Inventing a sport can help your body and your creativity
Published 4:00 am Thursday, December 3, 2009
Rich Williamson and his girlfriend were talking about kids. Not necessarily whether they’d have them, but what sport their hypothetical offspring might play. “I don’t want my children to play football. It’s too violent,” the 38-year-old Alexandria, Va., resident decided. Baseball was deemed boring. And as for the world’s most popular pastime: “Soccer’s lame.”
It’s not that Williamson has never enjoyed playing those sports, or a slew of others, including lacrosse, basketball and rugby. But none has ever managed to be as awesome as a game he remembers from his elementary school days in Texas. It was like soccer, but you could pick up the ball and throw it. Williamson realized that if he could codify the rules, sprinkle in elements he enjoys from other sports and rustle up folks to play with him, he’d be a big winner.
There’d be the glory of being the founder of a sport, the fitness benefit of running around while punting and heaving and, of course, the gratitude of his descendants.
So he slapped together a Web site for his creation, dirty pool (www.dirtypool association.com), and invited members of Meetup.com to join the movement. Two weeks ago, when Washington, D.C., resident Greg Nelson, 32, stepped onto a field in Alexandria for the first game, he was ready to be part of history. “I’ve played a lot of sports — I think I’ve played every sport there is — but I’ve never invented one,” he said.
Time to get cracking then, huh? The instinct to make up sports is as old as humanity, and while we usually think only about the ones that get airtime on ESPN or result in Olympic medals, there are countless others. They might not have formal leagues or the fanciest equipment, but many of these sports have players who are just as passionate as any pro.
Just ask Michael Rosen, author of the new book “No Dribbling the Squid: Octopush, Shin Kicking, Elephant Polo and Other Oddball Sports” (Andrews McMeel), which catalogs some of the sports world’s more exotic offerings. There’s everything from bossaball, a variant of volleyball that encourages the use of feet (and includes trampolines), to chess boxing, which is exactly what it sounds like. “It’s the intersection between creativity and competition,” Rosen says.
He says the sports he writes about fall into two categories: ones created out of a sense of humor and others that come from people pushing the limits of the human body. “They think, ‘I can do this on two feet, but can I do it from a canoe or underwater?’” Rosen explains.
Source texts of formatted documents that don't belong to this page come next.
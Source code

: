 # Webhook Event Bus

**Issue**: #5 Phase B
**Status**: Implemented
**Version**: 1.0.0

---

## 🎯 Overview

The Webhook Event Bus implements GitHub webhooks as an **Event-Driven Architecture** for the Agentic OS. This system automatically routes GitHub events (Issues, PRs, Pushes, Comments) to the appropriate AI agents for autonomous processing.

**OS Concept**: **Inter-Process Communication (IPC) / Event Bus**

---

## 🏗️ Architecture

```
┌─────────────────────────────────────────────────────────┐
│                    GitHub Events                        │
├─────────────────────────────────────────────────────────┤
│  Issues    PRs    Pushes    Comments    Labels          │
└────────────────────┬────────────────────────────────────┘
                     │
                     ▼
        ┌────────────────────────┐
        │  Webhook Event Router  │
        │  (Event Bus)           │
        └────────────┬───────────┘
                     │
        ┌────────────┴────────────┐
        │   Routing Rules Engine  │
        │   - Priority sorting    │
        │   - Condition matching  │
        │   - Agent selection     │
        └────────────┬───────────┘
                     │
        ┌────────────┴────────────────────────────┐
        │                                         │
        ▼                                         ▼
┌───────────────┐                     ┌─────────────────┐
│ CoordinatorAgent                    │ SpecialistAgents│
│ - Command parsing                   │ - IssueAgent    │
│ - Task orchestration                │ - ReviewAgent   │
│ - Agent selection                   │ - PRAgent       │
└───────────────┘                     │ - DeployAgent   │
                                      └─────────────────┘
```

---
Whatever the motivation, the ones that stick around satisfy our fundamental urges to hurl, throw and kick. “It’s a little more appealing than standing on an elliptical,” he adds.
Nelson, along with the other inaugural dirty pool players, isn’t so high on gym cardio. “I don’t do aimless running,” he told me as we walked toward Williamson, who was prepared for the occasion with a sack of size 3 soccer balls (small enough to easily grip in one hand), cones to mark zone lines and a stack of dirty pool cheat sheets with a first draft of the rules.